Actually it is not even quite right, to view Perl and Java as competitors. Although in some areas, the two languages bump into each other from time to time, for most of the areas, it is quite clear why you should choose Perl not Java, or the other way around.

Perl is very useful for what it is good at, but I don't see any sign that Perl can support enterprise level requirements easily and comnfortably. Perl is mainly still a rapid development language for various tool-level needs.

As for J2EE, although it is quite complex, majority part of the complexity is actually hidden from application developers. J2EE provides the foundation, and application prorgammers just keep adding blocks on top of it.

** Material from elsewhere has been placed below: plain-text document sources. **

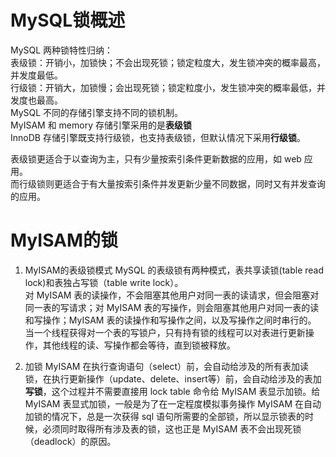 # MySQL锁概述

MySQL 两种锁特性归纳：  
表级锁：开销小，加锁快；不会出现死锁；锁定粒度大，发生锁冲突的概率最高，并发度最低。  
行级锁：开销大，加锁慢；会出现死锁；锁定粒度小，发生锁冲突的概率最低，并发度也最高。  
MySQL 不同的存储引擎支持不同的锁机制。  
MyISAM 和 memory 存储引擎采用的是**表级锁**  
InnoDB 存储引擎既支持行级锁，也支持表级锁，但默认情况下采用**行级锁**。  

表级锁更适合于以查询为主，只有少量按索引条件更新数据的应用，如 web 应用。  
而行级锁则更适合于有大量按索引条件并发更新少量不同数据，同时又有并发查询的应用。

# MyISAM的锁

1. MyISAM的表级锁模式
MySQL 的表级锁有两种模式，表共享读锁(table read lock)和表独占写锁（table write lock）。  
对 MyISAM 表的读操作，不会阻塞其他用户对同一表的读请求，但会阻塞对同一表的写请求；对 MyISAM 表的写操作，则会阻塞其他用户对同一表的读和写操作；MyISAM  表的读操作和写操作之间，以及写操作之间时串行的。  
当一个线程获得对一个表的写锁户，只有持有锁的线程可以对表进行更新操作，其他线程的读、写操作都会等待，直到锁被释放。

2. 加锁
MyISAM 在执行查询语句（select）前，会自动给涉及的所有表加读锁，在执行更新操作（update、delete、insert等）前，会自动给涉及的表加**写锁**，这个过程并不需要直接用 lock table 命令给 MyISAM 表显示加锁。给 MyISAM 表显式加锁，一般是为了在一定程度模拟事务操作 
MyISAM 在自动加锁的情况下，总是一次获得 sql 语句所需要的全部锁，所以显示锁表的时候，必须同时取得所有涉及表的锁，这也正是 MyISAM 表不会出现死锁（deadlock）的原因。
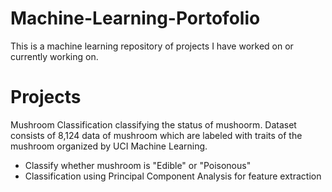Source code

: # Machine-Learning-Portofolio
This is a machine learning repository of projects I have worked on or currently working on. 

# Projects
Mushroom Classification classifying the status of mushoorm. Dataset consists of 8,124 data of mushroom which are labeled with traits of the mushroom organized by UCI Machine Learning.
* Classify whether mushroom is "Edible" or "Poisonous"
* Classification using Principal Component Analysis for feature extraction
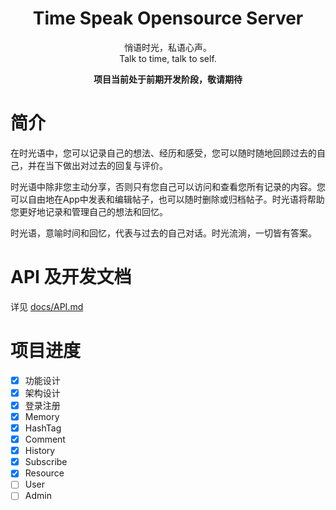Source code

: <center>
<h1>Time Speak Opensource Server</h1>

悄语时光，私语心声。  
Talk to time, talk to self.

<strong>项目当前处于前期开发阶段，敬请期待</strong>
</center>

# 简介

在时光语中，您可以记录自己的想法、经历和感受，您可以随时随地回顾过去的自己，并在当下做出对过去的回复与评价。

时光语中除非您主动分享，否则只有您自己可以访问和查看您所有记录的内容。您可以自由地在App中发表和编辑帖子，也可以随时删除或归档帖子。时光语将帮助您更好地记录和管理自己的想法和回忆。

时光语，意喻时间和回忆，代表与过去的自己对话。时光流淌，一切皆有答案。

# API 及开发文档

详见 [docs/API.md](docs/API.md)

# 项目进度

- [x] 功能设计
- [x] 架构设计
- [x] 登录注册
- [x] Memory
- [x] HashTag
- [x] Comment
- [x] History
- [x] Subscribe
- [x] Resource
- [ ] User
- [ ] Admin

The fact that it can be used by lots and lots of people, clearly speaks for J2EE - the complexity exposed to end users is really not too bad.

(I have had some experience with J2EE, in fact my main work at this moment is a J2EE-based application, implementation phase. My feeling is that, to first set up the development environment and deployment/running environment is really complex, but once it is set up, writing code is not really a big deal, as long as you have a fair experience with Java.)

One nature of Perl is that, it is a very strong LANGUAGE, but it appears that people rarely get into research or implementation of ARCHITECTURES based on Perl or for Perl.

Everything has what it is good at, force it into areas that does not belong to it, does not do any good. Not be able to support enterprise solutions, does not make Perl less useful. On the contrary, the fact you and me are using Perl from day to day, speaks for Perl loudly.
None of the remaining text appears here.